Belçika: Grev hakkı tartışması
Liège Temyiz Mahkemesi, Belçika Genel İş Gücü Federasyonu'ndan (FGBT) 17 sendikacıyı trafiği kasten engellemek suçuyla mahkum etti. Sendikacıların cezası tecil edildi. Grev yapanlar 2015 yılında E40 karayolunun bir bölümünü ambulanslar da dahil olmak üzere hiçbir aracın geçemeyeceği şekilde trafiğe kapatmıştı. FGBT başkanı Thierry Bodson Avrupa İnsan Hakları Mahkemesi'ne başvurmayı planlıyor.
Grev hakkına nahoş sınırlama
Temyiz mahkemesinin kararı hiç iyi olmadı, diyor Le Soir:
“Polonya'nın ulusal hukukunu Avrupa hukukunun üstünde konumlandırmaya karar verdiği bir dönemde, -insan haklarının korunması şartıyla- Avrupa hukukuna ve grev hakkının kısıtlanmasının gerekçelerini kendince açıklayabilen bir heyete atıfta bulunmanın ne kadar anlamlı olduğunu gördük. ... Asıl mesele vatandaşın rahatsızlığını özgürce ifade etme hakkı ile kamu düzeninin korunması arasında nasıl bir denge kurulacağı. Grevlerde bertaraf etmeye çalıştığımız öfkenin kanuna ve hukuka aldırmadan başka bir yerde -Sarı Yelekler hareketinde olduğu gibi- patlamaması için çok dikkatli olmamız gerekecek.”
Grev hakkının reformu şart
Toplumsal protestoların yargıya taşınması kurala dönüşmemeli, diyor L'Echo:
“Bunun yerine bir grevde nelerin hukuka uygun olup nelerin olmadığı yeniden tanımlanmalı. 2002 yılından bu yana grev hukukunu düzenleyen 'centilmenlik anlaşması' artık eskidi.

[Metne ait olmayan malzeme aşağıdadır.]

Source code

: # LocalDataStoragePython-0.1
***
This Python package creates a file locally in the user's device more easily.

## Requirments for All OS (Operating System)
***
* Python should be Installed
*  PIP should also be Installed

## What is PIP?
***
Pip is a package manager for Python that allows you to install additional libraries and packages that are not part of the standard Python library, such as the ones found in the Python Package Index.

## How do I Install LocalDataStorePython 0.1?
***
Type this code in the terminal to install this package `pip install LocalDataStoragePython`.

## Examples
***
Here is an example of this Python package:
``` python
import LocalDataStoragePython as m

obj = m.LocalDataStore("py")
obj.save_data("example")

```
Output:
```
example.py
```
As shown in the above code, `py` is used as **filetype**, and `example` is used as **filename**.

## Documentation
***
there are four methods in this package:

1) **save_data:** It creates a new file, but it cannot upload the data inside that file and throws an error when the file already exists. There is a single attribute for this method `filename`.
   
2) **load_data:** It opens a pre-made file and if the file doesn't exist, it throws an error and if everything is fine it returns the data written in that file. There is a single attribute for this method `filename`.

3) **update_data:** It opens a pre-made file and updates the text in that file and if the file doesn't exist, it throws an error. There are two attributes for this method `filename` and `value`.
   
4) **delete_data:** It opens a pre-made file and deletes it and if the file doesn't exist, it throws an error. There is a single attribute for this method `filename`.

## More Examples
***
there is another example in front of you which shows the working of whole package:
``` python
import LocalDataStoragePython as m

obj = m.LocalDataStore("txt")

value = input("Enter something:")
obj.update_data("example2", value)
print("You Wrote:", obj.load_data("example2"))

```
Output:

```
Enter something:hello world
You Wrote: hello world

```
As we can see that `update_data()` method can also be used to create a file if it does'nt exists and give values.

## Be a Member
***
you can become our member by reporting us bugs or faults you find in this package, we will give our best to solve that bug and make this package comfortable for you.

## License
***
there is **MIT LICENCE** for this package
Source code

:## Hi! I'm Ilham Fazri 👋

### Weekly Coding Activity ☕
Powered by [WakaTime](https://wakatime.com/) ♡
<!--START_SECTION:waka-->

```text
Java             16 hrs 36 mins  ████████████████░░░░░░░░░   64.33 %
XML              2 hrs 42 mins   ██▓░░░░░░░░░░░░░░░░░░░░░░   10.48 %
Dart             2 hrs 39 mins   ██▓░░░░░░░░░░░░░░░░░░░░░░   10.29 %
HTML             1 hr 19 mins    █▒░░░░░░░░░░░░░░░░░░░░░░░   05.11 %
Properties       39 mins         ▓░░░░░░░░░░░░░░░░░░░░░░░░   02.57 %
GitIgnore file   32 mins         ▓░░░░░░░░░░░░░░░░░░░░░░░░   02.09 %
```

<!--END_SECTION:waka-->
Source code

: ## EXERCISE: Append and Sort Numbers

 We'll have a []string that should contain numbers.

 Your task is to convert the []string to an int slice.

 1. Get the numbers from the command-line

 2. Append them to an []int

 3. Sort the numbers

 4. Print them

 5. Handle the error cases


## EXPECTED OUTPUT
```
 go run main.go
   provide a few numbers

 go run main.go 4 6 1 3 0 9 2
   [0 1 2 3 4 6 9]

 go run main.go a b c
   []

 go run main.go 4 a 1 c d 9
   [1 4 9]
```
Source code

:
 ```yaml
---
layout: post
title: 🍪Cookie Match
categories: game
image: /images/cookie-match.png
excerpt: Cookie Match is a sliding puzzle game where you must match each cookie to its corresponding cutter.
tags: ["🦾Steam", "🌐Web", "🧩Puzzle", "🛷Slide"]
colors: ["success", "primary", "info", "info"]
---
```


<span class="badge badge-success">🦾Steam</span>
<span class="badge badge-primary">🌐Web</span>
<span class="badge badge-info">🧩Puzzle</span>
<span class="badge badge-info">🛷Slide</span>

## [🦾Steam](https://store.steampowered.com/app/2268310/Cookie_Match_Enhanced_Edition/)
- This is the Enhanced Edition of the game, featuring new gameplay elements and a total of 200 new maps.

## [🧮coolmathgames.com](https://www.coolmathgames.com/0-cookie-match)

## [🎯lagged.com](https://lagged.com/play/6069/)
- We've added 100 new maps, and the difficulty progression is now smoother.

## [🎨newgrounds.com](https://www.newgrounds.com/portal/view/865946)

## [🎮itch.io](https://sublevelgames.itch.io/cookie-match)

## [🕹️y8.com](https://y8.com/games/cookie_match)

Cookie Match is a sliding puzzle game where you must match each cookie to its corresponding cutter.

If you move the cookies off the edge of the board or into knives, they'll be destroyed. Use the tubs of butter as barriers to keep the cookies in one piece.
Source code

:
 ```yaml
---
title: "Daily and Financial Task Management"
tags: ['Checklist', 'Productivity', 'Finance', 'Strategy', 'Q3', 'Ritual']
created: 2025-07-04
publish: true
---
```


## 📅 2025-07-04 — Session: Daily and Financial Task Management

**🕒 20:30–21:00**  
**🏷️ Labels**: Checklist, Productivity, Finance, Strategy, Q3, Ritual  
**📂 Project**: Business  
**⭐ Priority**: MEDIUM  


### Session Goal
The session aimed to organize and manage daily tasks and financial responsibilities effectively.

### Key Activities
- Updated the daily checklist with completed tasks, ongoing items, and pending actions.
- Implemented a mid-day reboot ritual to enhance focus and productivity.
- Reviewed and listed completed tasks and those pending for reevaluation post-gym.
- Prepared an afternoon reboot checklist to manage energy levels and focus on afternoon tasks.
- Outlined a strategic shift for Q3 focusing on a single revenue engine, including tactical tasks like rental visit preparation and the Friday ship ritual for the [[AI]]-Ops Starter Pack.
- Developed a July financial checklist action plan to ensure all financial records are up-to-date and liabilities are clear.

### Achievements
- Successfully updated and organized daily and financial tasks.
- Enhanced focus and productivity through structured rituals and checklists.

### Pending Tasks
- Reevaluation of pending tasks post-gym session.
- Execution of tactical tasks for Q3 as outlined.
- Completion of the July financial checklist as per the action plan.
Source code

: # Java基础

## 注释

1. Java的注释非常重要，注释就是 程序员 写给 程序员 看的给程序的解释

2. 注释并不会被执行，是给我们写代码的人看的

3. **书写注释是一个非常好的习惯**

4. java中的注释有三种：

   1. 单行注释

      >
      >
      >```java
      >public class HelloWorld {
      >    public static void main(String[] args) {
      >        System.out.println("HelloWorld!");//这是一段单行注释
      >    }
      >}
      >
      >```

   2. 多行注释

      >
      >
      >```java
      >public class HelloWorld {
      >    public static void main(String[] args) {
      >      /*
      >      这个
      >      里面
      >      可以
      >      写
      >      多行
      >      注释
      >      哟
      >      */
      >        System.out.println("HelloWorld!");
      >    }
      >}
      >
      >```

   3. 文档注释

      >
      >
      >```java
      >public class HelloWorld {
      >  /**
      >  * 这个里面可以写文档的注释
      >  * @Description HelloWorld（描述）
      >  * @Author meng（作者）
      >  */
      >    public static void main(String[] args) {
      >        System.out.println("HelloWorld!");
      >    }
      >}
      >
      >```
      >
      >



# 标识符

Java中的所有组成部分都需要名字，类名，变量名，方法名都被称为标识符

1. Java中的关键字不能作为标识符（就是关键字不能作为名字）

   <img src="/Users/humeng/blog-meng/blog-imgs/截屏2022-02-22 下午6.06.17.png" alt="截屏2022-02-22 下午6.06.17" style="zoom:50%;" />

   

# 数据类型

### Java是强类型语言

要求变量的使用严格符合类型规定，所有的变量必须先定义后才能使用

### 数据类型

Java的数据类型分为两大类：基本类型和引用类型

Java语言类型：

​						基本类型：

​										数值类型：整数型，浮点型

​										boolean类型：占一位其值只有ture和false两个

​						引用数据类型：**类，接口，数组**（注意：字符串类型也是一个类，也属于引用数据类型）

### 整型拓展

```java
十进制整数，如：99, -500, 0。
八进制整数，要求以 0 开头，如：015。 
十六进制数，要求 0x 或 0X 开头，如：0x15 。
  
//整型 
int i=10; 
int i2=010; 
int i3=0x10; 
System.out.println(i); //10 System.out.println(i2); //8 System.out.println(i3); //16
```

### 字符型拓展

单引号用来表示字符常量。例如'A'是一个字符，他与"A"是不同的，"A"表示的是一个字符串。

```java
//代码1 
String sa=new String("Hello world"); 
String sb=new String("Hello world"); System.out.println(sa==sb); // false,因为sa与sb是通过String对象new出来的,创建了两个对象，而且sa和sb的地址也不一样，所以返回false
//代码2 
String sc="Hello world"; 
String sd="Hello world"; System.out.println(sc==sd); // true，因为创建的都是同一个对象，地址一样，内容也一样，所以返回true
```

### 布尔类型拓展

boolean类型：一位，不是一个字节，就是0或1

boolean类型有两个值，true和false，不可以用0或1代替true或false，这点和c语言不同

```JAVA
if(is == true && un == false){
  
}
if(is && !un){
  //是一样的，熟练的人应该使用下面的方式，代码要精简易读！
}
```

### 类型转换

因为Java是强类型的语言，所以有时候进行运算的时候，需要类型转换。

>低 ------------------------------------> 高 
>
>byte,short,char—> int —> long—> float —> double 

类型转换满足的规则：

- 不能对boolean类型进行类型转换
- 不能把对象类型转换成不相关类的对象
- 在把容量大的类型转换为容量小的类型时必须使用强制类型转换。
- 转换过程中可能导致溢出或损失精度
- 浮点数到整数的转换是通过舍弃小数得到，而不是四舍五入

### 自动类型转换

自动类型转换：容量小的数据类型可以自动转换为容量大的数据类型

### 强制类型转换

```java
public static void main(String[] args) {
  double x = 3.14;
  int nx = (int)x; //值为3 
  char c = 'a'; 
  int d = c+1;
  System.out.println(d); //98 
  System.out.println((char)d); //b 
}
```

Düzenlemelerin gözden geçirilmesi, 2006'dan beri ilkeleri yenilemeyi başaramayan işverenler ve sendikaların da işine gelecektir. Ama en önemlisi caddelerin ya da demiryollarının kapatılması gibi kuralların ihlal edildiği durumları engellemek için daha net düzenlemelere ihtiyaç olması. Grev hakkını yenilemenin zamanı çoktan geldi.”